A história mostra o embate entre dois pugilistas que parecem se odiar desde o final dos anos 80, Reginaldo Holyfield e Luciano Todo Duro. “Holyfield” vindo da Bahia, que já tinha ganhado a vida como estivador e o “Todo Duro”, pernambucano que antes do boxe era jardineiro. Dois atletas que tem origens humildes, que exibem marcas de resistência na sua sobrevivência, não só resistentes na vida dentro dos ringues como também fora deles.
O filme começa mostrando o auge da carreira dos dois atletas e como a rivalidade começou, que a princípio era apenas uma questão de competição, na ânsia de subir o ranking de lutadores do boxe e disputar um possível título mundial. Mas tanto um quanto o outro ficou no “quase” e nenhum conseguiu alcançar a posição que tinham almejado, por conta disso parece que um viu no outro a chance de descontar a frustração de todas as coisas que poderia ter sido, então quando eles marcaram o primeiro embate, não foi apenas o caso de mais uma luta, um circo foi armado, cheio de provocações.
A narrativa do filme é feita por várias imagens e reportagens de arquivos, contando os antecedentes dos personagens e depois mostra a equipe acompanhando o dia-a-dia dos dois pugilistas que já passaram dos 50 anos cada um. O roteiro evidencia as semelhanças entre os dois rivais, não só suas origens, mas também a ação que o tempo teve no corpo e na cabeça de cada um deles reflexos mais lentos, carreira minguando aos poucos, dificuldades para se sustentar, dentre outras coisas.
O filme é cheio de momentos cômicos as cenas por mais inesperadas que sejam, como brigas em links ao vivo em telejornais, fazem a plateia gargalhar, mas a narração que segue esses momentos insiste em fazer o espectador refletir, mostrando que não parece se tratar apenas de uma provocação qualquer para promover uma luta e gerar audiência para o duelo, mas também tudo aquilo é fruto da forma de agir de duas pessoas que podem se odiar mesmo não sabendo a razão propriamente dita para aquilo.
A trilha sonora também tem um papel de destaque em tudo isso, ela pode vestir o que está sendo mostrado nas imagens em certos momentos e ajudar a quem assiste a embarcar em tudo aquilo que é mostrado, mas também há cenas que conseguem também distanciar o público da história, para que o mesmo possa refletir sobre o que está sendo visto, usando por exemplos, baladas lentas tocadas em violão enquanto golpes são desferidos no ringue. Essa influência brechtniana acabou caindo como uma luva para o filme.
“A luta do século” é um ótimo documentário, que pode ter o trunfo de ter uma história com personagens marcantes que chamam a atenção das pessoas.
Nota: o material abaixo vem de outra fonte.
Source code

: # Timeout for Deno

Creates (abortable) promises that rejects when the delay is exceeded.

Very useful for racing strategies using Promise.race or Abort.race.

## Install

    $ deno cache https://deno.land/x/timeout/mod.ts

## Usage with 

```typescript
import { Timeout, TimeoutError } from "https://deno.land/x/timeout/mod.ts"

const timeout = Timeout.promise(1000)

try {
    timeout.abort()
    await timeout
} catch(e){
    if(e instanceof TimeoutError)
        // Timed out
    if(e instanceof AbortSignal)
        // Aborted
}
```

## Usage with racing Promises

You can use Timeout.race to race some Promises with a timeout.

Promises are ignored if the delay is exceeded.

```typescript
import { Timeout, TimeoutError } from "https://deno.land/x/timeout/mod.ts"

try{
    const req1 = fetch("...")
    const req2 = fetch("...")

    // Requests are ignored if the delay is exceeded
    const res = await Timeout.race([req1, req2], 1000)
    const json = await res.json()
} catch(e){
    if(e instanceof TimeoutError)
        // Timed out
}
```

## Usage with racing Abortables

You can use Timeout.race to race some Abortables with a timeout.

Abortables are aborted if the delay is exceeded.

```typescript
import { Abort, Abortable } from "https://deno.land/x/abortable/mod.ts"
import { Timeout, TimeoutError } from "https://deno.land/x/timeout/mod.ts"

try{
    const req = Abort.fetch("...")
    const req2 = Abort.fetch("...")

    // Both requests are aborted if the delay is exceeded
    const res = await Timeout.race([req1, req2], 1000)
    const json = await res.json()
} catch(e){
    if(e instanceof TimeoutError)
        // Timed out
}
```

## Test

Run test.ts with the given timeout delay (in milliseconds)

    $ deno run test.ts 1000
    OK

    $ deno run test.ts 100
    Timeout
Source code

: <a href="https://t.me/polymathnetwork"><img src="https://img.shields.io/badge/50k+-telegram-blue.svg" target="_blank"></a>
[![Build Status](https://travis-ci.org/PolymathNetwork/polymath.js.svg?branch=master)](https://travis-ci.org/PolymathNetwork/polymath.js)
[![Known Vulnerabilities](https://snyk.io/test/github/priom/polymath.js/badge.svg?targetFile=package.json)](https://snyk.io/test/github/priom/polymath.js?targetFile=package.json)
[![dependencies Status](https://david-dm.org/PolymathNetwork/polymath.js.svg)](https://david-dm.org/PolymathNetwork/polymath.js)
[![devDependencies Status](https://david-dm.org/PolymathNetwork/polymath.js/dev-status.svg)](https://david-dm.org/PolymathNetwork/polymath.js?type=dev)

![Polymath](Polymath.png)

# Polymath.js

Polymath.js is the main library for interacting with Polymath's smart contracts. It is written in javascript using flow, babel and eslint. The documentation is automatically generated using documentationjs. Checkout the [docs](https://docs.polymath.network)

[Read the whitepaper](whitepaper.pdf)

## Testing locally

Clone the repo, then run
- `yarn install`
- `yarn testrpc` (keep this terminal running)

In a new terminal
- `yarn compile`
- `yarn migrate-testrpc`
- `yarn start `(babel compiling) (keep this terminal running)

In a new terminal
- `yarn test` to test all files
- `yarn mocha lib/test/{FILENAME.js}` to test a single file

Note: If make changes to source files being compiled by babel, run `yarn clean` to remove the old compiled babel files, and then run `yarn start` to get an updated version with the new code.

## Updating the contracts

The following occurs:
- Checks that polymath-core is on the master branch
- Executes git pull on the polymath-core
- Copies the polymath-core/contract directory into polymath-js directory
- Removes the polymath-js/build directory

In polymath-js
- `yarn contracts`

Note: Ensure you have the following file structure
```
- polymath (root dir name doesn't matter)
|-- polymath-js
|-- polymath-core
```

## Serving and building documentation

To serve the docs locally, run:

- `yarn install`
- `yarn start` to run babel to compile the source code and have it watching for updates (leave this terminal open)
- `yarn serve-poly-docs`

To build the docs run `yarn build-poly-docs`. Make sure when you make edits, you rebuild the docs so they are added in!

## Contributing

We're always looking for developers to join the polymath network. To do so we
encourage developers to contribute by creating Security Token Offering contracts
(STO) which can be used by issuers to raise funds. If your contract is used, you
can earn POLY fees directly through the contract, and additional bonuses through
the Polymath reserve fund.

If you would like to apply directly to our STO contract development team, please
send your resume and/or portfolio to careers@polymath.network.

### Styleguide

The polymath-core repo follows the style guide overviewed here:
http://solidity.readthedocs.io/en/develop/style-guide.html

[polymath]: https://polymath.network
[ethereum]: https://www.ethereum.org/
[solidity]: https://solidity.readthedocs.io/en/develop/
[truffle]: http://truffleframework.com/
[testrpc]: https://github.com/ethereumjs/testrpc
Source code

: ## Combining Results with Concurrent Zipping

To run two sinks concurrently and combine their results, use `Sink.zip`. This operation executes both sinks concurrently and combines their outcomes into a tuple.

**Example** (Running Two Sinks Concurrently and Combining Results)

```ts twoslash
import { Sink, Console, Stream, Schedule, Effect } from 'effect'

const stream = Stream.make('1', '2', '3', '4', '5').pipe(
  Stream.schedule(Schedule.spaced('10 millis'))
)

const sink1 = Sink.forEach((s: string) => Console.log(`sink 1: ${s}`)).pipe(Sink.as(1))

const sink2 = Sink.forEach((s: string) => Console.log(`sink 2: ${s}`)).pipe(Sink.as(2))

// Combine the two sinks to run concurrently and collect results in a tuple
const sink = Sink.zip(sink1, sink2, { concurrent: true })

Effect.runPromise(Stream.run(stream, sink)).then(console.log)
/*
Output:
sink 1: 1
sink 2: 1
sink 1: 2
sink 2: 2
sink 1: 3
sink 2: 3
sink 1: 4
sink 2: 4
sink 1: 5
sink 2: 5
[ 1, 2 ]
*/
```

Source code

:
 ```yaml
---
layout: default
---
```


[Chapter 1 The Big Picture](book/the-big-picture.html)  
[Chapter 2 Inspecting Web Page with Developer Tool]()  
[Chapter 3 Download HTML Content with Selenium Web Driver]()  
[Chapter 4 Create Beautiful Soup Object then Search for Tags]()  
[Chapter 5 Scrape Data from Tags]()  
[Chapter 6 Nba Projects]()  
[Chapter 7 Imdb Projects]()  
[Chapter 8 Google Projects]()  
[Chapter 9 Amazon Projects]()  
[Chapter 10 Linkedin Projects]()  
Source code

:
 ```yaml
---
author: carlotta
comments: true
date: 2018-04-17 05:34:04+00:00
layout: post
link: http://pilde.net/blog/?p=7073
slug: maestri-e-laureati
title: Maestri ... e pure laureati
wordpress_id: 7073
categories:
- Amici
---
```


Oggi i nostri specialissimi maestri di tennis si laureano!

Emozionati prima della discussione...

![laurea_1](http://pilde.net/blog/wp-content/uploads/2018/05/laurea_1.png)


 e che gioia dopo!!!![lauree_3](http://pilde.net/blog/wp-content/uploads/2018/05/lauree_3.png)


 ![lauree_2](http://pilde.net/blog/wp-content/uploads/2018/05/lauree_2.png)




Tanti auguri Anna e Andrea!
Mas a direção e o roteiro fazem o filme ir além de ser apenas um filme mediano, a forma que a direção foi feita consegue fazer sua audiência realmente analisar toda aquela situação e pensar sobre os lutadores, mesmo depois de gargalhar das pérolas que são ditas pelos mesmos. Esse não é um filme que morre quando acaba, porque as vozes e os socos que são mostrados continuam ecoando na cabeça de quem o assiste, quase que da mesma forma que as lutas de boxe marcaram os corpos de Reginaldo Holyfield e Luciano Todo Duro.